Besides screening films, the festival will also offer free networking events and panel discussions.
“It [the festival] was established in 2006 to give women a venue to screen their work,” says Rosyln Muir, the festival director.
She says statistics show that at major festivals like TIFF and VIFF, less than 25 per cent of directors are women.
Tracy D. Smith, director of the film Everything and Everyone, says it is difficult being a woman filmmaker.
“It is so incredibly difficult to be a filmmaker that sometimes you question if you are having challenges because it’s simply so hard or if it is also compounded because of sexism,” says Smith.
“It may not even be blatant, calculated prejudice against women, but rather something much more subtle like men hiring or recognizing other men because they are their buddies rather than giving an opportunity to a stranger who is a woman.”
Lulu Keating, a movie director and the curator of the Wise + Wild – Showcase of Short Films from the Yukon, says that according to statistics women are not even getting 50 per cent of screen time.
“Most festivals reward men’s films and don’t show women’s work.

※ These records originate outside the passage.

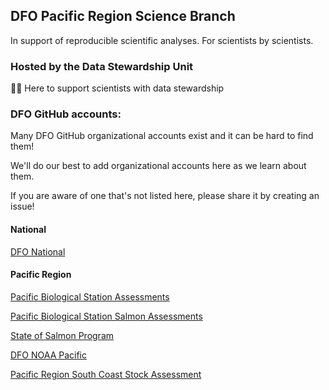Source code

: ## DFO Pacific Region Science Branch

In support of reproducible scientific analyses. For scientists by scientists.

### Hosted by the Data Stewardship Unit

🙋‍♀️ Here to support scientists with data stewardship

### DFO GitHub accounts:

Many DFO GitHub organizational accounts exist and it can be hard to find them! 

We'll do our best to add organizational accounts here as we learn about them.

If you are aware of one that's not listed here, please share it by creating an issue!

#### National

[DFO National](https://github.com/dfo-mpo)

#### Pacific Region

[Pacific Biological Station Assessments](https://github.com/pbs-assess/)

[Pacific Biological Station Salmon Assessments](https://github.com/Pacific-salmon-assess/)

[State of Salmon Program](https://github.com/sos-program)

[DFO NOAA Pacific](https://github.com/dfo-noaa-pacific)

[Pacific Region South Coast Stock Assessment](https://github.com/SCA-stock-assess)

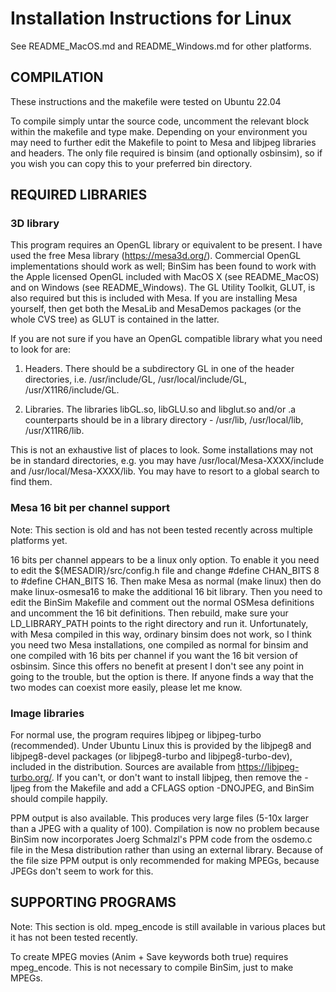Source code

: # Installation Instructions for Linux #

See README_MacOS.md and README_Windows.md for other platforms.

## COMPILATION ##

These instructions and the makefile were tested on Ubuntu 22.04

To compile simply untar the source code, uncomment the relevant block
within the makefile and type make.  Depending on your environment you 
may need to further edit the Makefile to point to Mesa and libjpeg 
libraries and headers.  The only file required is binsim (and 
optionally osbinsim), so if you wish you can copy this to your
preferred bin directory.

## REQUIRED LIBRARIES ##

### 3D library ###

This program requires an OpenGL library or equivalent to be present.
I have used the free Mesa library (https://mesa3d.org/). Commercial OpenGL
implementations should work as well; BinSim has been found to work
with the Apple licensed OpenGL included with MacOS X (see
README_MacOS) and on Windows (see README_Windows).  The GL Utility
Toolkit, GLUT, is also required but this is included with Mesa.  If you 
are installing Mesa yourself, then get both the MesaLib and MesaDemos 
packages (or the whole CVS tree) as GLUT is contained in the latter.

If you are not sure if you have an OpenGL compatible library what you
need to look for are:

1) Headers.  There should be a subdirectory GL in one of the header
   directories, i.e. /usr/include/GL, /usr/local/include/GL,
   /usr/X11R6/include/GL.

2) Libraries.  The libraries libGL.so, libGLU.so and libglut.so and/or
   .a counterparts should be in a library directory - /usr/lib,
   /usr/local/lib, /usr/X11R6/lib.

This is not an exhaustive list of places to look.  Some installations
may not be in standard directories, e.g. you may have
/usr/local/Mesa-XXXX/include and /usr/local/Mesa-XXXX/lib.  You may have
to resort to a global search to find them.

### Mesa 16 bit per channel support ###

Note: This section is old and has not been tested recently across
multiple platforms yet.

16 bits per channel appears to be a linux only option.  To enable it
you need to edit the ${MESADIR}/src/config.h file and change #define
CHAN_BITS 8 to #define CHAN_BITS 16.  Then make Mesa as normal (make
linux) then do make linux-osmesa16 to make the additional 16 bit
library.  Then you need to edit the BinSim Makefile and comment out
the normal OSMesa definitions and uncomment the 16 bit definitions.
Then rebuild, make sure your LD_LIBRARY_PATH points to the right
directory and run it.  Unfortunately, with Mesa compiled in this way,
ordinary binsim does not work, so I think you need two Mesa
installations, one compiled as normal for binsim and one compiled with
16 bits per channel if you want the 16 bit version of osbinsim.  Since
this offers no benefit at present I don't see any point in going to
the trouble, but the option is there.  If anyone finds a way that the
two modes can coexist more easily, please let me know.

### Image libraries ###

For normal use, the program requires libjpeg or libjpeg-turbo (recommended).
Under Ubuntu Linux this is provided by the libjpeg8 and libjpeg8-devel 
packages (or libjpeg8-turbo and libjpeg8-turbo-dev), included in the
distribution.  Sources are available from https://libjpeg-turbo.org/.  If you
can't, or don't want to install libjpeg, then remove the -ljpeg from
the Makefile and add a CFLAGS option -DNOJPEG, and BinSim should
compile happily.

PPM output is also available.  This produces very large files (5-10x
larger than a JPEG with a quality of 100).  Compilation is now no
problem because BinSim now incorporates Joerg Schmalzl's PPM code from
the osdemo.c file in the Mesa distribution rather than using an
external library.  Because of the file size PPM output is only
recommended for making MPEGs, because JPEGs don't seem to work for
this.

## SUPPORTING PROGRAMS ##

Note: This section is old. mpeg_encode is still available in various 
places but it has not been tested recently.

To create MPEG movies (Anim + Save keywords both true) requires
mpeg_encode.  This is not necessary to compile BinSim, just to make
MPEGs.  



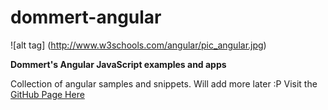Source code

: # dommert-angular

![alt tag] (http://www.w3schools.com/angular/pic_angular.jpg)

**Dommert's Angular JavaScript examples and apps**

Collection of angular samples and snippets. 
Will add more later :P
Visit the [GitHub Page Here](http://dommert.github.io/dommert-angular/)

And when it comes to bigger budgets, there are few women who can attract the financing. We need to change this,” says Keating.
The upcoming festival provides women filmmakers the possibility to create their own connections with their colleagues.
“The Women in Film Festival is always a fantastic celebration of female filmmakers and their films. It is an incredible opportunity to meet other filmmakers, connect with the audience and feel a sense of community,” says Smith.
The Vancouver Women in Film Festival screens and rewards the women’s work and also offers the audience a wide variety of movie experiences.
“This year we had a lot of submissions from women who are working in the horror-thriller-suspense genres,” says Muir.
“The films have taken a darker turn, but we still have variety such as drama, comedy and documentary. Also, new this year is the Yukon program, a series of short films about women in the North, including Aboriginal stories.”
“All our films are great, but check out Oh, Sushi a documentary about a Japanese-Canadian mother and daughter and their relationship to sushi,” adds Muir.
She also recommends that viewers watch The Hotel Swooni, which is a comedy film from the Netherlands.